A Week of Training for an Obstacle Racer
Program a week of training to focus on the essentials; running, strength and race skills.
Monday
Strength
Perform 5x5 of Deadlift, Squat OR Leg Press
Then, perform this circuit as many times as you can in 15 minutes
10x Burpee, 20x Kettlebell Swing, 10x Dumbbell Plank Row (each arm).
Tuesday
Run
Set out to cover a moderate distance at an up-tempo pace; 3-5 miles is
ideal.
Wednesday
Strength
Perform 5x5 of Push-press, Military Press or Bent-over Row
Then, 20-2 by 2 of (20 of each, 18 of each, 16 of each…2 of each)
Box jump, push-up, step-up, pull-up or inverted row (strict, no kipping),
weighted sit-up.
Thursday
Run
Think speed and explosion today.
Pick one: Run intervals at the track 8-10 x 400 meters, 8-10 x 90
second hill repeats OR 8-10 x 100 meter sprints w/60 seconds climbing
stadium stairs.
Friday
Off
Saturday
Skills or Long Run
Today, run longer than you did Wednesday at a conversational pace
OR
Get out all of your fitness toys and combine sprints, kettlebell swings, sled
pushes/pulls, tire flips, farmer’s carry and bear crawl into one workout.
Try This
3-5 Rounds
Weighted Sled Push @ 50 yards
Run 400m
20x Kettlebell Swing
Weighted Sled Pull @ 50 yards
Run 400m
20x KB Thruster
Weighted Sled Bear Crawl @ 50
yards
Run 400m
20x KB Swings
Weighted Sled Backwards Drag
Run 400m
20x KB Thruster
Sunday
Off
What to eat
Your diet should be based on lean animal protein, fresh vegetables, some fruit, healthy sources of fat, limited number of
starches and added sugars.
Fuel your workouts and race with easily digestible carbohydrates. Ideally, you would want to consume a whole-food meal
about 2 hours prior to a workout. Then, 15-30 minutes beforehand you can consume a pre-workout snack.
When working at a low intensity or for less than 45 minutes, you will not need to take on excessive amounts of carbohydrates because your body will be carrying a sufficient amount of glycogen to be used as energy. For efforts that are
conducted at a high intensity or that last 60 minutes or more you will want a pre-workout snack that is made up of high
glycemic carbohydrates such as fruit. Dates, banana, mango, a handful of pumpkin and sunflower seeds with raisins, or
other fruits work great here.
After the race or workout, take advantage of the post workout recovery window by consuming a snack within 45 minutes
post workout. Ideally, you want to take in a ratio of 3:1 simple carbs to protein.
Race Prep Checklist
Heading into a race most people take the time to prepare themselves mentally and physically for the upcoming challenge,
but their planning is lacking in detail. To help minimize stress and encourage success on race day here are some important
items to consider.
What to Wear
• Most obstacle course races feature mud, water, and off-road conditions. You might want to choose clothing, shoes, and
gear that you wouldn’t mind discarding after the race.
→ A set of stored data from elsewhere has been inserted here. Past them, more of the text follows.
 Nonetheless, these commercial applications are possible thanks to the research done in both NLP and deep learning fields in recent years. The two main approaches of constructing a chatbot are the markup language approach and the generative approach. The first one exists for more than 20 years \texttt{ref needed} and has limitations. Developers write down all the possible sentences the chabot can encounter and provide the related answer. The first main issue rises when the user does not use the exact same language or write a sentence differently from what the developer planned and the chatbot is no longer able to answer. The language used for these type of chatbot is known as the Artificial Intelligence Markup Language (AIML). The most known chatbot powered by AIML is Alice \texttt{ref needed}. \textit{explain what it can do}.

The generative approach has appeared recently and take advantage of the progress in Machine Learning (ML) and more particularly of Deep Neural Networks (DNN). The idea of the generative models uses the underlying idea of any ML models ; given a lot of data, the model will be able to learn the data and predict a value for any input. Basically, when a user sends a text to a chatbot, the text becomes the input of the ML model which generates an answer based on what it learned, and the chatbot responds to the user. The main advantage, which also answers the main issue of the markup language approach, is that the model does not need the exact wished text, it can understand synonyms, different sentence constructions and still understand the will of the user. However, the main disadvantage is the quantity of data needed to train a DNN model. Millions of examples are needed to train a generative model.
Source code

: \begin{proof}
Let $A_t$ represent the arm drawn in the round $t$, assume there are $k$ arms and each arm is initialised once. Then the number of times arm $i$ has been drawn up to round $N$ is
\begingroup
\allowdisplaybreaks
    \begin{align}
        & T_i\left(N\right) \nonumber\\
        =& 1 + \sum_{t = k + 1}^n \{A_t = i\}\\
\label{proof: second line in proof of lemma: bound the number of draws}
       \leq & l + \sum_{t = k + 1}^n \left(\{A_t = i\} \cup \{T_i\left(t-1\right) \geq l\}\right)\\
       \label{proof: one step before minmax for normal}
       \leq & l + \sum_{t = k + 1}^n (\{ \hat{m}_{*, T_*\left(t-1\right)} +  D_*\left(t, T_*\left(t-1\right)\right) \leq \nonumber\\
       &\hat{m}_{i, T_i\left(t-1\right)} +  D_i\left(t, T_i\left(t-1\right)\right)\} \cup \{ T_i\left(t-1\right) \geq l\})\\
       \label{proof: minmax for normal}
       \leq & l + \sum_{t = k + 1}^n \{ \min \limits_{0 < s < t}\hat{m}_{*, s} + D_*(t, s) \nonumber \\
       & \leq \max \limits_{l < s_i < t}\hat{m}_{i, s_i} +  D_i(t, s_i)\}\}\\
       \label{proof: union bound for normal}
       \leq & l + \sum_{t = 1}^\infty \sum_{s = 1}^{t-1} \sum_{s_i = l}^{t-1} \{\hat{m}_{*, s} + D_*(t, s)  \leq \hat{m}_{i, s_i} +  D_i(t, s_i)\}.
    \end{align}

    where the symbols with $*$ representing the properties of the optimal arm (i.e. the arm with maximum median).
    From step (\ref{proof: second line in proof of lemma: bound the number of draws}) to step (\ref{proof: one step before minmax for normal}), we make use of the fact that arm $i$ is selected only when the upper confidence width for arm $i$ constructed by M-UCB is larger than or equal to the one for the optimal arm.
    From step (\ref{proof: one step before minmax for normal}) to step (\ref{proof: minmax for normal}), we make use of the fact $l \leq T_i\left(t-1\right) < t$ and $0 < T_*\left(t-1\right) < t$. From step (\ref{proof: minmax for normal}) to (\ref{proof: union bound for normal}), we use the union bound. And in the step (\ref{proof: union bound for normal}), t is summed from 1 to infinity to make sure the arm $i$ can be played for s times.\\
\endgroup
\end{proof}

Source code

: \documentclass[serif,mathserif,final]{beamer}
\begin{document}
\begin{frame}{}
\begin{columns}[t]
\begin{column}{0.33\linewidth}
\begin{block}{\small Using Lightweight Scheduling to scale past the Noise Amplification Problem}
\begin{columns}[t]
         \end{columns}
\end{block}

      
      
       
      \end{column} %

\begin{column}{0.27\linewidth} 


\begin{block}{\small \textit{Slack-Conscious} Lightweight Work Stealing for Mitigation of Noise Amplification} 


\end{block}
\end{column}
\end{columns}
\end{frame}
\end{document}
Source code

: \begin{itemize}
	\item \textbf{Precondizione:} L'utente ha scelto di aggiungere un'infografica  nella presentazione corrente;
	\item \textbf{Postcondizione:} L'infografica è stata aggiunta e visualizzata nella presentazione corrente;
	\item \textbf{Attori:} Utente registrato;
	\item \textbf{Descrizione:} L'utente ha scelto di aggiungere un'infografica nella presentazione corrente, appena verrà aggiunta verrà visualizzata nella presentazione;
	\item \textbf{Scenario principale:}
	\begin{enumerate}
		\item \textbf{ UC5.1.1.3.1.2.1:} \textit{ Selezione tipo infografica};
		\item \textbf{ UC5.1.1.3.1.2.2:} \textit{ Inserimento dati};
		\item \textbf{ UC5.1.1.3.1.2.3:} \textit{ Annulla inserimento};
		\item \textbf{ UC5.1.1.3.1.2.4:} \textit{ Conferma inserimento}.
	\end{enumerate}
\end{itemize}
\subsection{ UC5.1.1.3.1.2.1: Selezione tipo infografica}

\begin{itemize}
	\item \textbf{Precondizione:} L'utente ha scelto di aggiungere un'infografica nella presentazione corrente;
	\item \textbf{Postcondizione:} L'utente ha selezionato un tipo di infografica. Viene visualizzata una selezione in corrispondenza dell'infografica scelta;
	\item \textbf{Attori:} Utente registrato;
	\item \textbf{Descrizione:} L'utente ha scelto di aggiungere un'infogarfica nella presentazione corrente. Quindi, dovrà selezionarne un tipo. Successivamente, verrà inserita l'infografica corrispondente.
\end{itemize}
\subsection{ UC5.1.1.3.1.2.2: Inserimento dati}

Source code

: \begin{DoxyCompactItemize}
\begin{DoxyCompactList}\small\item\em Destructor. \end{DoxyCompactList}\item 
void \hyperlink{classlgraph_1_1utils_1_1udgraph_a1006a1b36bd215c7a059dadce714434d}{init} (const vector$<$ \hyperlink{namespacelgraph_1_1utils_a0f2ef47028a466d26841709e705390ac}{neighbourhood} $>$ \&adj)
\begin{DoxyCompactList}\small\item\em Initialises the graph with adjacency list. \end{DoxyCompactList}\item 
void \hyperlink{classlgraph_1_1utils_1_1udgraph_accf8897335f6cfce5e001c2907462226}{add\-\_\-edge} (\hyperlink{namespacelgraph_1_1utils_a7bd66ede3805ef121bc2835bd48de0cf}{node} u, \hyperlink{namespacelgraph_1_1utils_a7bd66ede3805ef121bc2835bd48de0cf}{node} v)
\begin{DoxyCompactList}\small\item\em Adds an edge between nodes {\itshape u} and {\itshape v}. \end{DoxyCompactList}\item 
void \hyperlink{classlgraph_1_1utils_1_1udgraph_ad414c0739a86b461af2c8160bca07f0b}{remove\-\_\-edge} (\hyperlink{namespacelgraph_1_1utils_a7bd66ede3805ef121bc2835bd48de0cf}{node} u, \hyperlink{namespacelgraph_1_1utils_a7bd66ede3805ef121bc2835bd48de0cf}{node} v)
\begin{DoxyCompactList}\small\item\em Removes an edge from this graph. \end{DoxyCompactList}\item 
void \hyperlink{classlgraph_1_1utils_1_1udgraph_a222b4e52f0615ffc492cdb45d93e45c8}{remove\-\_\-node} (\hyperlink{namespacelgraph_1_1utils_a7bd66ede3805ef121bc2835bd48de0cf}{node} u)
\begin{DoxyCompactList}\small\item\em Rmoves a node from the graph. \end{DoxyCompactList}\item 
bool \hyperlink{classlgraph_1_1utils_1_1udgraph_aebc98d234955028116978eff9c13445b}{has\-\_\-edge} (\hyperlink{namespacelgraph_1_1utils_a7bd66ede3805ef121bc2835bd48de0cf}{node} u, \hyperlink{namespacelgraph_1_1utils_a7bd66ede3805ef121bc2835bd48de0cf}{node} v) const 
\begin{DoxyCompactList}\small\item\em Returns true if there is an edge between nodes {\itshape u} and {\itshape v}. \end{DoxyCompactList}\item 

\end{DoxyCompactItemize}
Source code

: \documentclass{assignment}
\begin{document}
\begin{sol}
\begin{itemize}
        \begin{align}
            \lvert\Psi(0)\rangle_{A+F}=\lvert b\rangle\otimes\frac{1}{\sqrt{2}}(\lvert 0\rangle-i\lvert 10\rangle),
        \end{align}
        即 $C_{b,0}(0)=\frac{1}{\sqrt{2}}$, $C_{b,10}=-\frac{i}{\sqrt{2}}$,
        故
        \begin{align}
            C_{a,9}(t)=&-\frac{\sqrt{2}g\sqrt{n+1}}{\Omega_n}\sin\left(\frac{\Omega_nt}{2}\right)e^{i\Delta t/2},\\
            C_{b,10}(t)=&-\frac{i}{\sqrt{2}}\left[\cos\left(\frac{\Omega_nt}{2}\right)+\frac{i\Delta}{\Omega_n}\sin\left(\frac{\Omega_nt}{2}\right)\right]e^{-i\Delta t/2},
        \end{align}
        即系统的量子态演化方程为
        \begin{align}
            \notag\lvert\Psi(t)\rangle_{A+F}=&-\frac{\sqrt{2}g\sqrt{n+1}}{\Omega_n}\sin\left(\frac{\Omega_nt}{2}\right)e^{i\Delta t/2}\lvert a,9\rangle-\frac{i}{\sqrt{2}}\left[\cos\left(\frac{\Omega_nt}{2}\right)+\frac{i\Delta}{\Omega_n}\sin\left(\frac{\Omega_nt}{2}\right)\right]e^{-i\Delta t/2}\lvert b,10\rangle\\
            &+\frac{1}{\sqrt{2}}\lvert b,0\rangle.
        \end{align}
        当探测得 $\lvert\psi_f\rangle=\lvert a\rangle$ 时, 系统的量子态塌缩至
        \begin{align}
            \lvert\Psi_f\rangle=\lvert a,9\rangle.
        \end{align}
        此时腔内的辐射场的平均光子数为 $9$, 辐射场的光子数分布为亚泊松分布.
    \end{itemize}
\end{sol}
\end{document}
• Choose comfortable athletic clothing and fabrics that wick moisture and dry quickly. Consider compression shorts, tops,
and/or socks.
• Race in something you have trained in. Do not try a new pair of shoes or compression shorts on the day of the race.
• Opt for trail running or off-road shoes.
• Consider athletic or weight lifting gloves to help with grip an protect your hands.
What to Bring
• Hydration pack.
• Knee, elbow, or leg protection, pads, or compression sleeves.
• Sunscreen.
• Athletic or medical tape.
• Watch and/or heart rate monitor.
Additional Consideration
• Bring a change of clothes, towel, and toiletries to be warm and dry for the post race party.
• Have some extra cash on hand for food and merchandise.
• Enjoy the race and post-race activities.
Take Away
Obstacle racing is a fun experience that can serve as motivation to get in shape or satisfy need for competition. Armed
with this guide, you will be able to plan and prepare for every challenge encountered as part of an obstacle course race.